Meredith se sentó en el sofá del salón de Philip, tomando una taza de té que esperaba que la pudiera aliviar del horrible dolor que sentía golpearle las sienes. La cabeza de Prince descansaba sobre su regazo, y ella acariciaba con una mano el mullido y suave pelo del animal, mientras el señor Stanton caminaba de un lado a otro por delante de la chimenea. Desde que había leído la nota que recibiera un cuarto de hora antes, no paraba de moverse de aquí para allá, con el ceño fruncido, como si estuviera dándole vueltas a un problema muy serio.
Meredith sentía curiosidad, pero como no había visto quién le había enviado aquella nota, dudaba si debía preguntar. Si la misiva la hubiera enviado Philip, seguramente lo habría comentado con ella.
– Espero que Philip no le tenga demasiado cariño a la alfombra -dijo ella tras carraspear.
Él se detuvo con una mueca de perplejidad arqueando sus cejas.
– ¿Qué alfombra?
– Esa que está usted desgastando de tanto ir de aquí para allá.
Mirando hacia la gruesa alfombra persa que estaba bajo sus botas, Andrew le contestó con gesto avergonzado:
– Ah, la alfombra.
– ¿Está preocupado por Philip? -preguntó ella.
La miró como si fuera a negarlo, pero enseguida asintió con la cabeza.
– Está tardando mucho más de lo que había esperado.
– Me imagino que estará deseando ir al almacén.
– Sí.
– Pero no puede hacerlo porque le ha prometido que cuidaría de mí.
Una sonrisa cansada se dibujó en su cara.
– Philip no me había dicho que era usted visionaria, miss Chilton-Grizedale.
– No se necesita una especial intuición para ver lo preocupado que está usted. Y yo creo que debería ir.
– Le prometí que no me apartaría de su lado.
– Entonces, lléveme con usted. Yo también estoy preocupada por Philip.
El se quedó estudiando su cara durante varios segundos, con una expresión insondable en sus oscuros ojos. Luego, una lenta sonrisa hizo que los extremos de sus labios se elevaran.
– De acuerdo, iremos juntos. Esa puede ser la solución perfecta.
En el Denby Arms, Edward abrió la puerta al oír que golpeaban de manera discreta.
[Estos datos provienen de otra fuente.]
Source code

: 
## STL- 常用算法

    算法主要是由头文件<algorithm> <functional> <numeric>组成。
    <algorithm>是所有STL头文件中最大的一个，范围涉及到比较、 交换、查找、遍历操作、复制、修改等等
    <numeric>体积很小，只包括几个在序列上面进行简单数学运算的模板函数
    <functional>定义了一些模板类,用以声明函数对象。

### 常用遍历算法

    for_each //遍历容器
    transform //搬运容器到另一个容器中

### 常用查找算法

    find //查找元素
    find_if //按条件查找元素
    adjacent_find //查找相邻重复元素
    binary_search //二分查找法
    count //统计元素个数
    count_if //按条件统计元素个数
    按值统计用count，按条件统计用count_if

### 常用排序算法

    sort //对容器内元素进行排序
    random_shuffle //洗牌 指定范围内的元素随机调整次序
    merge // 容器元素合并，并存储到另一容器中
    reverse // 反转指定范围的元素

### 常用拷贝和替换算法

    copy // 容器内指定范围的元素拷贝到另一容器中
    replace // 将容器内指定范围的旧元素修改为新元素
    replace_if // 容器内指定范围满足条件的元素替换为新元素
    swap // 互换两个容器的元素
Un criado traía un sobre sellado con una nota en una bandeja de plata.
– Esto acaba de llegar para usted, señor -murmuró el criado-. Lo ha traído un andrajoso chiquillo, creí que debería saberlo.
Frunciendo el entrecejo, Edward tomó la carta, cerró la puerta y abrió el sobre.
Catherine se acercó al vestíbulo de casa de su padre y se encontró con Bakari, quien en ese momento leía atentamente un trozo de papel.
– He oído que llamaban a la puerta -dijo ella avanzando por el vestíbulo.
Catherine se quedó mirando fijamente a Bakari, quien se guardó la carta apresuradamente en un bolsillo de su amplio pantalón.
– Imaginé que había llegado Philip -dijo ella levantando las cejas.
– No ha llegado.
– ¿Quién llamó a la puerta?
– Un chico con un recado.
Como vio que Bakari no pensaba añadir nada más, Catherine preguntó:
– ¿Y qué recado traía?
– Una carta. Para mí.
Obviamente, el contenido de la carta había dejado a Bakari preocupado, y se le veía claramente agitado. Sin embargo, antes de que ella le pudiera preguntar algo más al respecto, él murmuró:
– Por favor, discúlpeme. -Y salió corriendo por el pasillo, camino a la cocina.
Mientras viajaba sentado en su carruaje, las palabras de la nota de Greybourne daban vueltas por su mente poniéndole cada vez más furioso. «He descubierto cómo romper el maleficio sin el trozo de piedra desaparecido. Por favor, reúnete conmigo en el almacén.»
¿Romper el maleficio? «No permitiré que lo hagas, Greybourne», pensó. «Oh, no. Todavía no has empezado a sufrir. Pero vas a sufrir, desgraciado. Vas a sufrir. Ya lo verás.»